Australia has missed out on the medals in the lightweight
men’s four and women’s eight on the second day of finals at Eton Dorney.
The lightweight men’s four – Todd Skipworth (WAIS), Ben
Cureton (WAIS), Samuel Beltz, Anthony Edwards - gave it a great crack with the
current world champions, rowing hard from lane 6 to be second to Denmark after
500m and again at the 1000m and 1500m marks. They looked comfortable and when
they made their move looked like they would catch the Danes over the final 500
But the challenges came hard and fast. First Great
Britain and then the flying South Africans, who upstaged everyone to take the
gold on the line in 6:02.84.
The British got the silver and Denmark the bronze with
the Australian challenge fading over the final 150 metres. Only 0.32 seconds
separated gold from bronze and Australia was less than a second off bronze with
Edwards who was rowing in the bow seat was disappointed
but knew the crew had put themselves in the right spot to medal.
"We couldn’t have
done anything more,” Edwards said. "It was a great start today, and a great
middle 1000. We just didn’t have anything left in the last 200.”
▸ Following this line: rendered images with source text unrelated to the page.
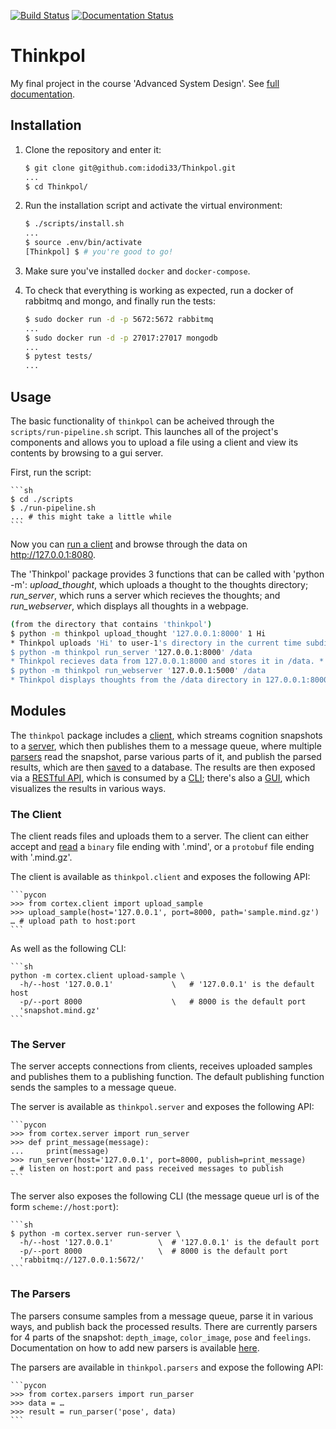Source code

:[![Build Status](https://travis-ci.org/idodi33/Thinkpol.svg?branch=master)](https://travis-ci.org/idodi33/Thinkpol) [![Documentation Status](https://readthedocs.org/projects/thinkpol/badge/?version=latest)](https://thinkpol.readthedocs.io/en/latest/?badge=latest)
# Thinkpol

My final project in the course 'Advanced System Design'. See [full documentation](https://thinkpol.readthedocs.io/en/latest/?).

## Installation

1. Clone the repository and enter it:

    ```sh
    $ git clone git@github.com:idodi33/Thinkpol.git
    ...
    $ cd Thinkpol/
    ```

2. Run the installation script and activate the virtual environment:

    ```sh
    $ ./scripts/install.sh
    ...
    $ source .env/bin/activate
    [Thinkpol] $ # you're good to go!
    ```

3. Make sure you've installed `docker` and `docker-compose`.

4. To check that everything is working as expected, run a docker of rabbitmq and mongo, and finally run the tests:

    ```sh
    $ sudo docker run -d -p 5672:5672 rabbitmq
    ...
    $ sudo docker run -d -p 27017:27017 mongodb
    ...
    $ pytest tests/
    ...
    ```

## Usage
The basic functionality of `thinkpol` can be acheived through the `scripts/run-pipeline.sh` script. This launches all of the project's components and allows you to upload a file using a client and view its contents by browsing to a gui server.

First, run the script:

    ```sh
    $ cd ./scripts
    $ ./run-pipeline.sh
    ... # this might take a little while
    ```

Now you can [run a client](#the-client) and browse through the data on http://127.0.0.1:8080. 



The 'Thinkpol' package provides 3 functions that can be called with 'python -m': *upload_thought*, which uploads a thought to the thoughts directory; *run_server*, which runs a server which recieves the thoughts; and *run_webserver*, which displays all thoughts in a webpage.

```sh
(from the directory that contains 'thinkpol')
$ python -m thinkpol upload_thought '127.0.0.1:8000' 1 Hi
* Thinkpol uploads 'Hi' to user-1's directory in the current time subdirectory. Sends the data to 127.0.0.1:8000. *
$ python -m thinkpol run_server '127.0.0.1:8000' /data
* Thinkpol recieves data from 127.0.0.1:8000 and stores it in /data. *
$ python -m thinkpol run_webserver '127.0.0.1:5000' /data
* Thinkpol displays thoughts from the /data directory in 127.0.0.1:8000. *
```

## Modules
The `thinkpol` package includes a [client](#the-client), which streams cognition snapshots to a [server](#the-server), which then publishes them to a message queue, where multiple [parsers](#the-parsers) read the snapshot, parse various parts of it, and publish the parsed results, which are then [saved](#the-saver) to a database.
The results are then exposed via a [RESTful API](#the-api), which is consumed by a [CLI](#the-cli); there's also a [GUI](#the-gui), which visualizes the results in various ways.

### The Client
The client reads files and uploads them to a server. The client can either accept and [read](#the-reader) a `binary` file ending with '.mind', or a `protobuf` file ending with '.mind.gz'. 

The client is available as `thinkpol.client` and exposes the following API:

    ```pycon 
    >>> from cortex.client import upload_sample
    >>> upload_sample(host='127.0.0.1', port=8000, path='sample.mind.gz')
    … # upload path to host:port
    ```
   
As well as the following CLI: 

    ```sh 
    python -m cortex.client upload-sample \
      -h/--host '127.0.0.1'             \   # '127.0.0.1' is the default host
      -p/--port 8000                    \   # 8000 is the default port
      'snapshot.mind.gz'
    ```

### The Server
The server accepts connections from clients, receives uploaded samples and publishes them to a publishing function. The default publishing function sends the samples to a message queue.

The server is available as `thinkpol.server` and exposes the following API:

    ```pycon 
    >>> from cortex.server import run_server
    >>> def print_message(message):
    ...     print(message)
    >>> run_server(host='127.0.0.1', port=8000, publish=print_message)
    … # listen on host:port and pass received messages to publish
    ```
    
The server also exposes the following CLI (the message queue url is of the form `scheme://host:port`):

    ```sh 
    $ python -m cortex.server run-server \
      -h/--host '127.0.0.1'          \  # '127.0.0.1' is the default port
      -p/--port 8000                 \  # 8000 is the default port
      'rabbitmq://127.0.0.1:5672/'
    ```
    
### The Parsers
The parsers consume samples from a message queue, parse it in various ways, and publish back the processed results. 
There are currently parsers for 4 parts of the snapshot: `depth_image`, `color_image`, `pose` and `feelings`. Documentation on how to add new parsers is available [here](#adding-new-parser).

The parsers are available in `thinkpol.parsers` and expose the following API:

    ```pycon
    >>> from cortex.parsers import run_parser
    >>> data = … 
    >>> result = run_parser('pose', data)
    ```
The Australian women’s eight crew, containing WAIS
athletes Alex Hagan and Hannah Vermeersch, also missed out on the medals,
finishing sixth in their final.
The Australian women’s eight were the slowest of the six
crews at the start before pushing hard to stay in touch with the leaders and
sit fourth after 500m. Halfway down the course the Australians were fifth with
the United States, Canada and Netherlands clearing out from Romania, Australia
and Great Britain.
The Australian crew of Phoebe Stanley (stroke), Sally
Kehoe, Alexandra Hagan, Tess Gerrand, Sarah Cook, Robyn Selby Smith, Renee
Chatterton, Hannah Vermeersch and Elizabeth Patrick (cox) had slipped to fifth
at the halfway mark before eventually being pipped on the line by the British
to place sixth, in 6:18.86sec.
The USA took the gold in 6:10.59, ahead of Canada and The Netherlands.